Bmahray (), is a village in the Aley District in Lebanon. It lies 41 km south-East of Beirut at an altitude of 1215m above sea level.

Demography
Bmahray's residents are Maronite, Druze and Greek Catholic communities. The 2010 municipal elections census counted 1018 registered voters, The village's religious buildings are Saint George Maronite church and a Druze Khalwa.

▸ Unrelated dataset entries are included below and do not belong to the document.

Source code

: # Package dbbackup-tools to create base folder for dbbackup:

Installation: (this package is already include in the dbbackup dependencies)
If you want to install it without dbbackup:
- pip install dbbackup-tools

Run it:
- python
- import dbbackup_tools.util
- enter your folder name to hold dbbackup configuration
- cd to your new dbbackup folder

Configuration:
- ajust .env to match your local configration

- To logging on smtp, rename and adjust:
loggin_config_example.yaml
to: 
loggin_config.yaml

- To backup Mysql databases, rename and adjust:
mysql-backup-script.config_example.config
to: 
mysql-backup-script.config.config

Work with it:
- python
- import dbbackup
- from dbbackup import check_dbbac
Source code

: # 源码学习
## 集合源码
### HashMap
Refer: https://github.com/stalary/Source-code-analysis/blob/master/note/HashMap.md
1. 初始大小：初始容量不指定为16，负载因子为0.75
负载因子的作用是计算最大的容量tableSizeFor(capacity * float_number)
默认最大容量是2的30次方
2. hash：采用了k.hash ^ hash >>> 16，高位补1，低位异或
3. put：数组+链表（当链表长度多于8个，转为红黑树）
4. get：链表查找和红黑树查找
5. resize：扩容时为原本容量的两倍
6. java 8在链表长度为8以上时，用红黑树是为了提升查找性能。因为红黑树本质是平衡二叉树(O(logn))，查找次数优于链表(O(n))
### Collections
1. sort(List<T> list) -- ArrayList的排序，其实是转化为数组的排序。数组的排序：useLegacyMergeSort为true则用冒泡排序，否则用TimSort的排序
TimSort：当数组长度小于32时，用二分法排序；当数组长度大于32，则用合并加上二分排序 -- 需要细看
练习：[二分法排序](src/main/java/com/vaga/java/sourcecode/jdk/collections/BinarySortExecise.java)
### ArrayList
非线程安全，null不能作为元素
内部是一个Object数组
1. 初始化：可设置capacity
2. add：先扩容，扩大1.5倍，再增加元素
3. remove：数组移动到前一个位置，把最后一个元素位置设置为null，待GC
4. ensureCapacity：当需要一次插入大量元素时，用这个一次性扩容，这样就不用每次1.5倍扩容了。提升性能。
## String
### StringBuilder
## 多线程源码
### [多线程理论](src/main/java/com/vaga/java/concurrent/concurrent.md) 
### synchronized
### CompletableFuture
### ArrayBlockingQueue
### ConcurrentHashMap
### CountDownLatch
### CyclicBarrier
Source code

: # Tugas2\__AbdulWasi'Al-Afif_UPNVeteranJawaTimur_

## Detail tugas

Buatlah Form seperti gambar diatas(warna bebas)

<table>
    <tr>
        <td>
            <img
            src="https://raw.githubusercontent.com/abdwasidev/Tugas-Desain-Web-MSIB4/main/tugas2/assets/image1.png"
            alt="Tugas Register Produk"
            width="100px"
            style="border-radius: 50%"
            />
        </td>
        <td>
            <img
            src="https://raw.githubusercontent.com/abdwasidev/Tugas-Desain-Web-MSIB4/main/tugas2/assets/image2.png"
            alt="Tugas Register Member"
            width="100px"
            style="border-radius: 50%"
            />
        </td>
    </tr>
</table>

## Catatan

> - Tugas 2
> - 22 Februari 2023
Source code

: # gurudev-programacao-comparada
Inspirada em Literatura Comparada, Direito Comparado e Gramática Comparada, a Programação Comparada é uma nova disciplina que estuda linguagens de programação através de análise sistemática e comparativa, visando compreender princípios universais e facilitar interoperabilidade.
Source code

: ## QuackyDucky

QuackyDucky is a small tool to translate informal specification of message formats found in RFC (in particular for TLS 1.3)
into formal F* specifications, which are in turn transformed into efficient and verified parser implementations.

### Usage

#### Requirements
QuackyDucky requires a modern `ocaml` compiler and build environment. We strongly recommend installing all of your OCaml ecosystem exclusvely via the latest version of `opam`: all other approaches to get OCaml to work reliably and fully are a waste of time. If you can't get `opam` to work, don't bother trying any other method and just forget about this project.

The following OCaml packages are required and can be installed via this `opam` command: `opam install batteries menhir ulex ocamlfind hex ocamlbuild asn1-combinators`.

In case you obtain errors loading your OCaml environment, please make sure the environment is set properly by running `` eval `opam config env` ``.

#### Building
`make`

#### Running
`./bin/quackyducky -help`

Bmahray's main families are:
 Abou Zakhem
Bou Malhab / Bou Malham
 Al Abanni
 Saab
 Abou Chahine
 Abou Ghanem
 Moukamer
 Daou
 Jreidy
 Nakhle
 Rabah
 Malkoun

Geography
Bmahray is located on the western face of Mount Lebanon. According to the national local development resource Center (Localiban), the village has a total municipal area of .

Archaeology

Bmahray contains the remains of Roman monuments and rock sarcophagi.

Economy

Bmahray has no schools, no hospitals or medical institutions and no institutions counting more than 5 employees.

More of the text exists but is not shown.